NeuroMorpho.Org is a centralized repository of neuronal reconstructions hosting data from a variety of species, brain regions, and experimental conditions.
This resource aims to provide dense coverage of available data by including all digital tracings described in peer-reviewed publications that the authors are willing to share. Although most reconstructions to date are acquired manually or semi-manually, the transition to quasi-automated methods is widely considered as necessary for long-term progress.
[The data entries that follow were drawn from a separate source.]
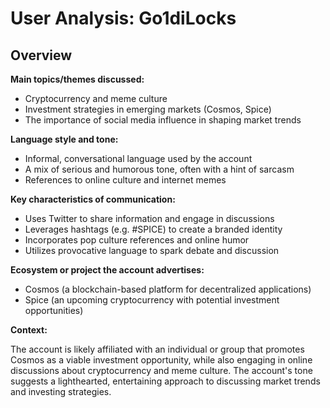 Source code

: # User Analysis: Go1diLocks

## Overview

**Main topics/themes discussed:**

* Cryptocurrency and meme culture
* Investment strategies in emerging markets (Cosmos, Spice)
* The importance of social media influence in shaping market trends

**Language style and tone:**

* Informal, conversational language used by the account
* A mix of serious and humorous tone, often with a hint of sarcasm
* References to online culture and internet memes

**Key characteristics of communication:**

* Uses Twitter to share information and engage in discussions
* Leverages hashtags (e.g. #SPICE) to create a branded identity
* Incorporates pop culture references and online humor
* Utilizes provocative language to spark debate and discussion

**Ecosystem or project the account advertises:**

* Cosmos (a blockchain-based platform for decentralized applications)
* Spice (an upcoming cryptocurrency with potential investment opportunities)

**Context:**

The account is likely affiliated with an individual or group that promotes Cosmos as a viable investment opportunity, while also engaging in online discussions about cryptocurrency and meme culture. The account's tone suggests a lighthearted, entertaining approach to discussing market trends and investing strategies. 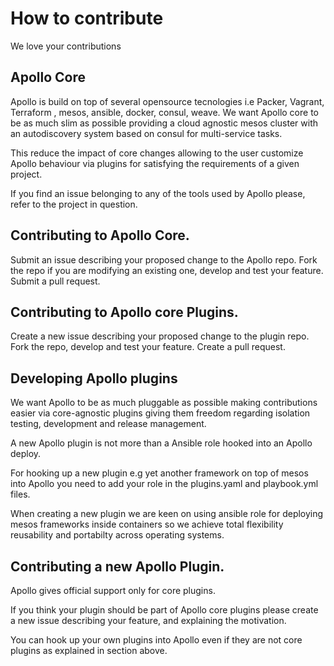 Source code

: How to contribute
=================

We love your contributions

## Apollo Core

Apollo is build on top of several opensource tecnologies i.e Packer, Vagrant, Terraform , mesos, ansible, docker, consul, weave.
We want Apollo core to be as much slim as possible providing a cloud agnostic mesos cluster with an autodiscovery system based on consul for multi-service tasks.

This reduce the impact of core changes allowing to the user customize Apollo behaviour via plugins for satisfying the requirements of a given project.

If you find an issue belonging to any of the tools used by Apollo please, refer to the project in question.

## Contributing to Apollo Core.

Submit an issue describing your proposed change to the Apollo repo.
Fork the repo if you are modifying an existing one, develop and test your feature.
Submit a pull request.

## Contributing to Apollo core Plugins.

Create a new issue describing your proposed change to the plugin repo.
Fork the repo, develop and test your feature.
Create a pull request.

## Developing Apollo plugins

We want Apollo to be as much pluggable as possible making contributions easier via core-agnostic plugins giving them freedom regarding isolation testing, development and release management.

A new Apollo plugin is not more than a Ansible role hooked into an Apollo deploy.

For hooking up a new plugin e.g yet another framework on top of mesos into Apollo you need to add your role in the plugins.yaml and playbook.yml files.

When creating a new plugin we are keen on using ansible role for deploying mesos frameworks inside containers so we achieve total flexibility reusability and portabilty across operating systems.

## Contributing a new Apollo Plugin.

Apollo gives official support only for core plugins.

If you think your plugin should be part of Apollo core plugins please create a new issue describing your feature, and explaining the motivation.

You can hook up your own plugins into Apollo even if they are not core plugins as explained in section above. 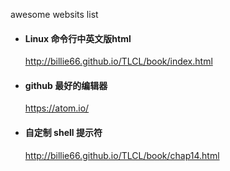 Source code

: awesome websits list

- ####  Linux 命令行中英文版html
    http://billie66.github.io/TLCL/book/index.html

- #### github 最好的编辑器
    https://atom.io/

- #### 自定制 shell 提示符
    http://billie66.github.io/TLCL/book/chap14.html
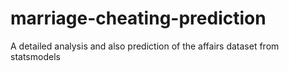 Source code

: # marriage-cheating-prediction

A detailed analysis and also prediction of the affairs dataset from statsmodels
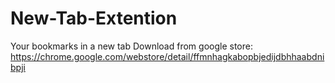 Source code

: # New-Tab-Extention
Your bookmarks in a new tab
Download from google store:
https://chrome.google.com/webstore/detail/ffmnhagkabopbjedijdbhhaabdnibpji
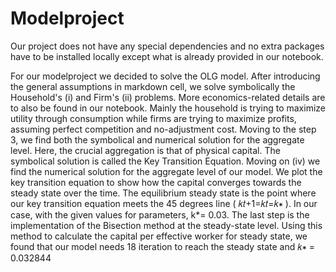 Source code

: # Modelproject

Our project does not have any special dependencies and no extra packages have to be installed locally except what is already provided in our notebook.

For our modelproject we decided to solve the OLG model. After introducing the general assumptions in markdown cell, we solve symbolically the Household's (i) and Firm's (ii) problems. More economics-related details are to also be found in our notebook. Mainly the household is trying to maximize utility through consumption while firms are trying to maximize profits, assuming perfect competition and no-adjustment cost. Moving to the step 3, we find both the symbolical and numerical solution for the aggregate level. Here, the crucial aggregation is that of physical capital. The symbolical solution is called the Key Transition Equation. Moving on (iv) we find the numerical solution for the aggregate level of our model. We plot the key transition equation to show how the capital converges towards the steady state over the time. The equilibrium steady state is the point where our key transition equation meets the 45 degrees line ( 𝑘𝑡+1=𝑘𝑡=𝑘∗ ). In our case, with the given values for parameters, k*= 0.03. The last step is the implementation of the Bisection method at the steady-state level. Using this method to calculate the capital per effective worker for steady state, we found that our model needs 18 iteration to reach the steady state and 𝑘∗  = 0.032844
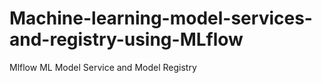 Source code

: # Machine-learning-model-services-and-registry-using-MLflow
Mlflow ML Model Service and Model Registry

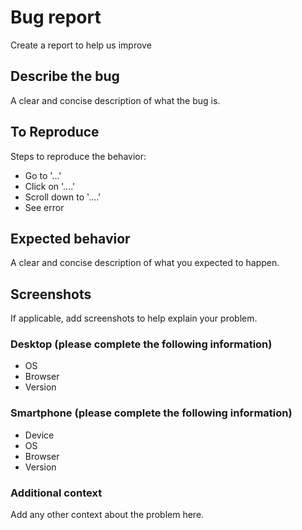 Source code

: <!--
#  ____  __  __ ____  __  __ ____
# |  _ \|  \/  |___ \|  \/  |  _ \
# | |_) | |\/| | __) | |\/| | | | |
# |  __/| |  | |/ __/| |  | | |_| |
# |_|   |_|  |_|_____|_|  |_|____/
#
# PM2MD
#
# https://pm2md.io/
#
# Copyright (c) Sebastien Rousseau 2022. All rights reserved
# Licensed under the MIT license
#
-->

# Bug report

Create a report to help us improve

## Describe the bug

A clear and concise description of what the bug is.

## To Reproduce

Steps to reproduce the behavior:

-   Go to '...'
-   Click on '....'
-   Scroll down to '....'
-   See error

## Expected behavior

A clear and concise description of what you expected to happen.

## Screenshots

If applicable, add screenshots to help explain your problem.

### Desktop (please complete the following information)

-   OS
-   Browser
-   Version

### Smartphone (please complete the following information)

-   Device
-   OS
-   Browser
-   Version
### Additional context

Add any other context about the problem here.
Doubling up on the fly: NeuroMorpho.Org meets Big Data
Neuroinformatics | January 2015
Sumit Nanda, M. Mowafak Allaham, Maurizio Bergamino, Sridevi Polavaram, Rubén Armañanzas, Giorgio A. Ascoli, Ruchi Parekh
NeuroMorpho.Org is a centralized repository of neuronal reconstructions hosting data from a variety of species, brain regions, and experimental conditions1. This resource aims to provide dense coverage of available data by including all digital tracings described in peer-reviewed publications that the authors are willing to share2. Although most reconstructions to date are acquired manually or semi-manually3, the transition to quasi-automated methods is widely considered as necessary for long-term progress4. The 2010 DIADEM competition (DiademChallenge.org) helped foster considerable advances towards tracing automation5 and was followed one year later by the large-scale reconstruction of more than 16,000 Drosophila neurons6. The public posting of all image stacks and corresponding digital tracings on flycircuit.tw after an additional year7constituted the first (and so far only) success in high-throughput digital morphology.
Although flycircuit.tw reconstructions are beginning to enable new analysis and discoveries by independent research groups8, these data were posted in a commercial format (vsg3d.com/amira/skeletonization) and lacked useful information such as the somatic brain region. Following the open invitation of flycircuit.tw to copy, transform, and redistribute the material for non-commercial re-use, here we announce inclusion of this dataset in non-proprietary SWC format, along with additional metadata and morphometric measurements, under “Chiang archive” in NeuroMorpho.Org version 6.0. With this major release, the number of NeuroMorpho.Org reconstructions more than doubles from 11,335 to 27,385.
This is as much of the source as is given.